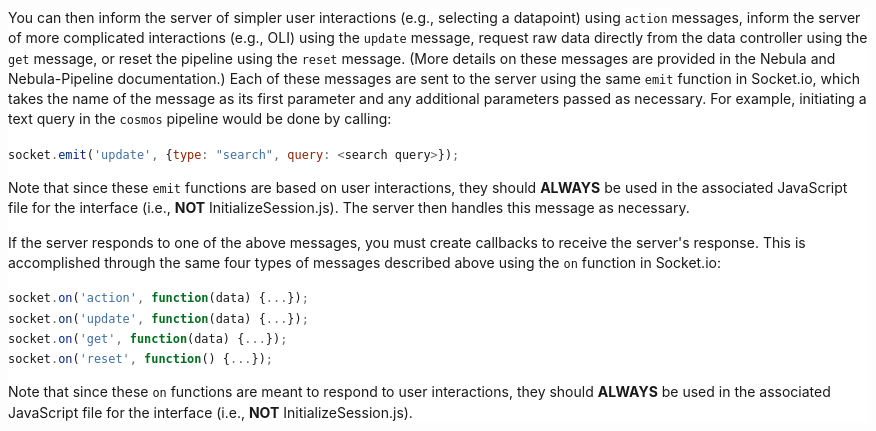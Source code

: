 You can then inform the server of simpler user interactions (e.g., selecting a datapoint) using `action` messages, inform the server of more complicated interactions (e.g., OLI) using the `update` message, request raw data directly from the data controller using the `get` message, or reset the pipeline using the `reset` message. (More details on these messages are provided in the Nebula and Nebula-Pipeline documentation.) Each of these messages are sent to the server using the same `emit` function in Socket.io, which takes the name of the message as its first parameter and any additional parameters passed as necessary. For example, initiating a text query in the `cosmos` pipeline would be done by calling:
```javascript
socket.emit('update', {type: "search", query: <search query>});
```
Note that since these `emit` functions are based on user interactions, they should **ALWAYS** be used in the associated JavaScript file for the interface (i.e., **NOT** InitializeSession.js). The server then handles this message as necessary.

If the server responds to one of the above messages, you must create callbacks to receive the server's response. This is accomplished through the same four types of messages described above using the `on` function in Socket.io:
```javascript
socket.on('action', function(data) {...});
socket.on('update', function(data) {...});
socket.on('get', function(data) {...});
socket.on('reset', function() {...});
```
Note that since these `on` functions are meant to respond to user interactions, they should **ALWAYS** be used in the associated JavaScript file for the interface (i.e., **NOT** InitializeSession.js).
◆ ◆ ◆
Please give the records above again exactly as they stand, with no pictures.

**Written answer**.
Source code

: You can then inform the server of simpler user interactions (e.g., selecting a datapoint) using `action` messages, inform the server of more complicated interactions (e.g., OLI) using the `update` message, request raw data directly from the data controller using the `get` message, or reset the pipeline using the `reset` message. (More details on these messages are provided in the Nebula and Nebula-Pipeline documentation.) Each of these messages are sent to the server using the same `emit` function in Socket.io, which takes the name of the message as its first parameter and any additional parameters passed as necessary. For example, initiating a text query in the `cosmos` pipeline would be done by calling:
```javascript
socket.emit('update', {type: "search", query: <search query>});
```
Note that since these `emit` functions are based on user interactions, they should **ALWAYS** be used in the associated JavaScript file for the interface (i.e., **NOT** InitializeSession.js). The server then handles this message as necessary.

If the server responds to one of the above messages, you must create callbacks to receive the server's response. This is accomplished through the same four types of messages described above using the `on` function in Socket.io:
```javascript
socket.on('action', function(data) {...});
socket.on('update', function(data) {...});
socket.on('get', function(data) {...});
socket.on('reset', function() {...});
```
Note that since these `on` functions are meant to respond to user interactions, they should **ALWAYS** be used in the associated JavaScript file for the interface (i.e., **NOT** InitializeSession.js).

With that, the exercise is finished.